How Did the Hundred Years War End? What the Textbooks Usually Skip

How Did the Hundred Years War End? What the Textbooks Usually Skip

History is messy. If you ask a student how did the Hundred Years War end, they’ll probably mumble something about Joan of Arc or maybe a specific date like 1453. But wars that last over a century—116 years to be pedantic—don’t just snap shut like a book. They bleed out. They fizzle. They end because one side literally forgets how to win and the other side finally learns how to stop losing.

It wasn’t a treaty that did it. Not really.

By the time the dust settled at the Battle of Castillon, the "war" had become a part of the landscape, as natural as the seasons or the plague. People had lived and died without ever knowing a world where England and France weren't trying to tear each other's throats out over a crown and a few choice pieces of real estate in Aquitaine. To understand the finish line, you have to look at how the French finally figured out gunpowder and how the English monarchy basically suffered a massive nervous breakdown.

The Myth of the Big Peace Treaty

Most people assume there was some grand meeting of kings, a quill pen, and a fancy piece of parchment that ended the whole ordeal. Nope. There was no "Treaty of 1453." In fact, the English didn't even realize the war was over for a long time. They just... stopped being able to land armies.

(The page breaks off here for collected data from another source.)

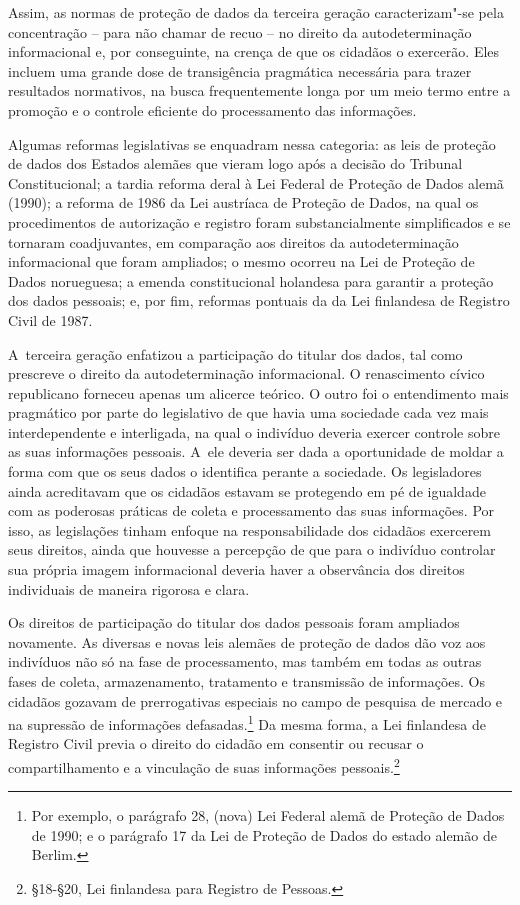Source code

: Assim, as normas de proteção de dados da terceira geração
caracterizam"-se pela concentração -- para não chamar de recuo -- no
direito da autodeterminação informacional e, por conseguinte, na crença
de que os cidadãos o exercerão. Eles incluem uma grande dose de
transigência pragmática necessária para trazer resultados normativos, na
busca frequentemente longa por um meio termo entre a promoção e o
controle eficiente do processamento das informações.

Algumas reformas legislativas se enquadram nessa categoria: as leis de
proteção de dados dos Estados alemães que vieram logo após a decisão do
Tribunal Constitucional; a tardia reforma deral à Lei Federal de
Proteção de Dados alemã (1990); a reforma de 1986 da Lei austríaca de
Proteção de Dados, na qual os procedimentos de autorização e registro
foram substancialmente simplificados e se tornaram coadjuvantes, em
comparação aos direitos da autodeterminação informacional que foram
ampliados; o mesmo ocorreu na Lei de Proteção de Dados norueguesa; a
emenda constitucional holandesa para garantir a proteção dos dados
pessoais; e, por fim, reformas pontuais da da Lei finlandesa de Registro
Civil de 1987.

A~terceira geração enfatizou a participação do titular dos dados, tal
como prescreve o direito da autodeterminação informacional. O
renascimento cívico republicano forneceu apenas um alicerce teórico. O
outro foi o entendimento mais pragmático por parte do legislativo de que
havia uma sociedade cada vez mais interdependente e interligada, na qual
o indivíduo deveria exercer controle sobre as suas informações pessoais.
A~ele deveria ser dada a oportunidade de moldar a forma com que os seus
dados o identifica perante a sociedade. Os legisladores ainda
acreditavam que os cidadãos estavam se protegendo em pé de igualdade com
as poderosas práticas de coleta e processamento das suas informações.
Por isso, as legislações tinham enfoque na responsabilidade dos cidadãos
exercerem seus direitos, ainda que houvesse a percepção de que para o
indivíduo controlar sua própria imagem informacional deveria haver a
observância dos direitos individuais de maneira rigorosa e clara.

Os direitos de participação do titular dos dados pessoais foram
ampliados novamente. As diversas e novas leis alemães de proteção de
dados dão voz aos indivíduos não só na fase de processamento, mas também
em todas as outras fases de coleta, armazenamento, tratamento e
transmissão de informações. Os cidadãos gozavam de prerrogativas
especiais no campo de pesquisa de mercado e na supressão de informações
defasadas.\footnote{Por exemplo, o parágrafo 28, (nova) Lei Federal
  alemã de Proteção de Dados de 1990; e o parágrafo 17 da Lei de
  Proteção de Dados do estado alemão de Berlim.} Da mesma forma, a Lei
finlandesa de Registro Civil previa o direito do cidadão em consentir ou
recusar o compartilhamento e a vinculação de suas informações
pessoais.\footnote{§18-§20, Lei finlandesa para Registro de Pessoas.}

The French victory was a slow-motion car crash for the English. It started with the reclaiming of Normandy in 1450. Then, the French turned their eyes south toward Gascony. This was a big deal because Gascony had been English for three centuries. It wasn't just a colony; it was a massive paycheck. The wine trade there was legendary. Losing it was like a modern country losing its most profitable industrial state.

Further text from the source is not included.